We had a late start this morning as my blog about yesterday took quite a bit of time to write. It is a slow process typing on my phone; the laptop is still broken.
By the time we had strolled around a few of the street, it was lunchtime. I noticed a man of senior age at the door of a restaurant warmly chatting to a couple of tourists just leaving the establishment.
As they left, he greeted us and shared that the restaurant, Sóngoro Cosongo, had been in his family for the last three generations and the same family of Afro-Peruvian women, the real artists in the kitchen, were still with them, preparing exquisite Peruvian food for the family as well as the customers. We were sold.
His cousin, another elderly man, was playing on the piano and later he joined him and sang a song for us. What a delightful character and the meal was delicious.
We carried on our walk, stopping to admire more artwork adorning the walls. I read that back in 2015, the Mayor of Lima ordered over 60 murals to be covered in yellow paint as these were said not to represent the UNESCO heritage values. However, it was believed this was more of a political decision.
In response, the district of Barranco organised a street art competition Las Paredes Hablan (the walls speak) to create more spaces for creativity, cultural and artistic expression through painting.15 walls were designated to be painted by the winners. The overall winner was Jonatan Rivera who painted the fabulous "Home of Sigh" of a man holding a heart cut from his face. Sadly there is now loads of graffiti written over this stunning work of art.
Eventually, we reached MATE, a permanent display of work by Mario Testino, photographer of the famous.
There were rooms named Presence, Performance, Appearance, Radiance, Illumination and Observation, mainly of large prints of supermodels in slinky attires looking "gorgeous darling". Not really my cup of tea, I have never been interested in the world of fashion. (Can you tell?)
There was a separate exhibition with photos of local people in Cusco wearing beautiful colourful traditional costumes and also a display of the last official photo shoot of Diana, Princess of Wales that Mario took for Vanity Fair two months before her death. When the photos were sent for her approval, Diana said that her sons said that they were the most authentic likeness of her that they had seen, and Mario commented that she was a sensitive, beautiful, kind person and how privileged he was to be able to document her.
We carried on our walk. "Watch out" I cried as Tim was nearly run over by a tram. It was stationary at the time!
We came to a lovely plaza full of families enjoying the Easter break. A magician was performing with young children from the audience and had such a lovely rapport with them.
At 4 pm we were again meeting Christian. He kindly had printed off our boarding passes for our flight with budget airline Viva. ( They charged us £12 each to print the darn things off when we flew from Lima to Cusco - we were not going to get charged again!)

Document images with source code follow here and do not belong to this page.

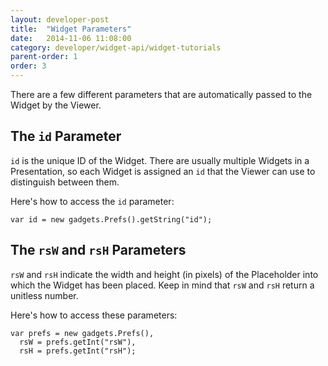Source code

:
 ```yaml
---
layout: developer-post
title:  "Widget Parameters"
date:   2014-11-06 11:08:00
category: developer/widget-api/widget-tutorials
parent-order: 1
order: 3
---
```


There are a few different parameters that are automatically passed to the Widget by the Viewer.

## The `id` Parameter
`id` is the unique ID of the Widget. There are usually multiple Widgets in a Presentation, so each Widget is assigned an `id` that the Viewer can use to distinguish between them.

Here's how to access the `id` parameter:

```
var id = new gadgets.Prefs().getString("id");
```

## The `rsW` and `rsH` Parameters
`rsW` and `rsH` indicate the width and height (in pixels) of the Placeholder into which the Widget has been placed. Keep in mind that `rsW` and `rsH` return a unitless number.

Here's how to access these parameters:

```
var prefs = new gadgets.Prefs(),
  rsW = prefs.getInt("rsW"),
  rsH = prefs.getInt("rsH");
```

We had such a delightful chat with Christian, hearing more about his Fig farm, talking about fertilising the land. I did suggest he kept pigeons like my Uncle Les did and used their bird poo!
We also discovered that renting apartments here is very expensive. Christian is often in Germany and found that rent in Berlin is cheaper than Lima! Mind you, it is hard to compare the cost of living, there are too many variables to take into account.
The cafe, Las Vecinas, sold his figs, and we ate one of their yummy fig and coconut muffin. Well, it would be rude not too!
Yet again, another delightful day in Lima, it has surpassed our expectations considerably.